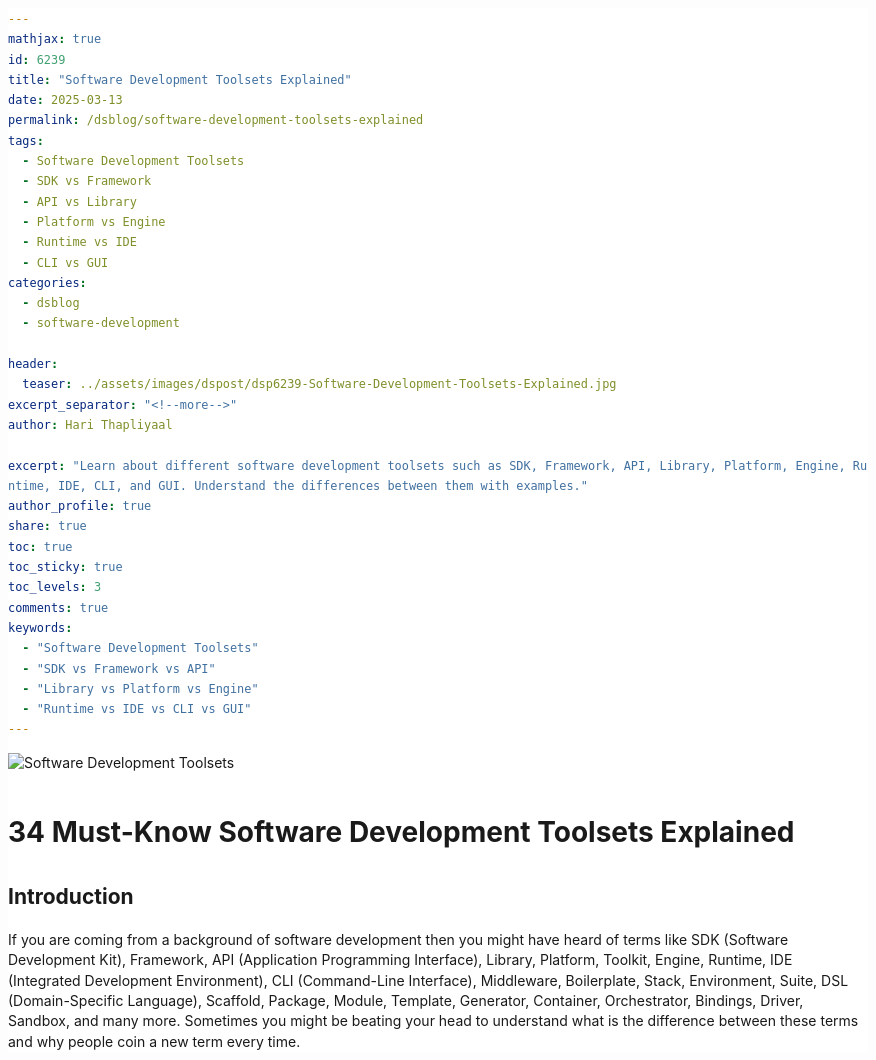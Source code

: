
 ```yaml
---
mathjax: true
id: 6239
title: "Software Development Toolsets Explained"
date: 2025-03-13
permalink: /dsblog/software-development-toolsets-explained
tags:
  - Software Development Toolsets
  - SDK vs Framework
  - API vs Library
  - Platform vs Engine
  - Runtime vs IDE
  - CLI vs GUI
categories:
  - dsblog
  - software-development

header:
  teaser: ../assets/images/dspost/dsp6239-Software-Development-Toolsets-Explained.jpg
excerpt_separator: "<!--more-->"
author: Hari Thapliyaal

excerpt: "Learn about different software development toolsets such as SDK, Framework, API, Library, Platform, Engine, Runtime, IDE, CLI, and GUI. Understand the differences between them with examples."
author_profile: true
share: true
toc: true
toc_sticky: true
toc_levels: 3
comments: true
keywords:
  - "Software Development Toolsets"
  - "SDK vs Framework vs API"
  - "Library vs Platform vs Engine"
  - "Runtime vs IDE vs CLI vs GUI"
---
```


![Software Development Toolsets](../assets/images/dspost/dsp6239-Software-Development-Toolsets-Explained.jpg)

# 34 Must-Know Software Development Toolsets Explained

## Introduction

If you are coming from a background of software development then you might have heard of terms like SDK (Software Development Kit), Framework, API (Application Programming Interface), Library, Platform, Toolkit, Engine, Runtime, IDE (Integrated Development Environment), CLI (Command-Line Interface), Middleware, Boilerplate, Stack, Environment, Suite, DSL (Domain-Specific Language), Scaffold, Package, Module, Template, Generator, Container, Orchestrator, Bindings, Driver, Sandbox, and many more. Sometimes you might be beating your head to understand what is the difference between these terms and why people coin a new term every time.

+ + + + + + +

• [Activity]: Scan the listing for the string "assets", then copy every line where it appears.

• [Output for this exercise]:
  teaser: ../assets/images/dspost/dsp6239-Software-Development-Toolsets-Explained.jpg
![Software Development Toolsets](../assets/images/dspost/dsp6239-Software-Development-Toolsets-Explained.jpg)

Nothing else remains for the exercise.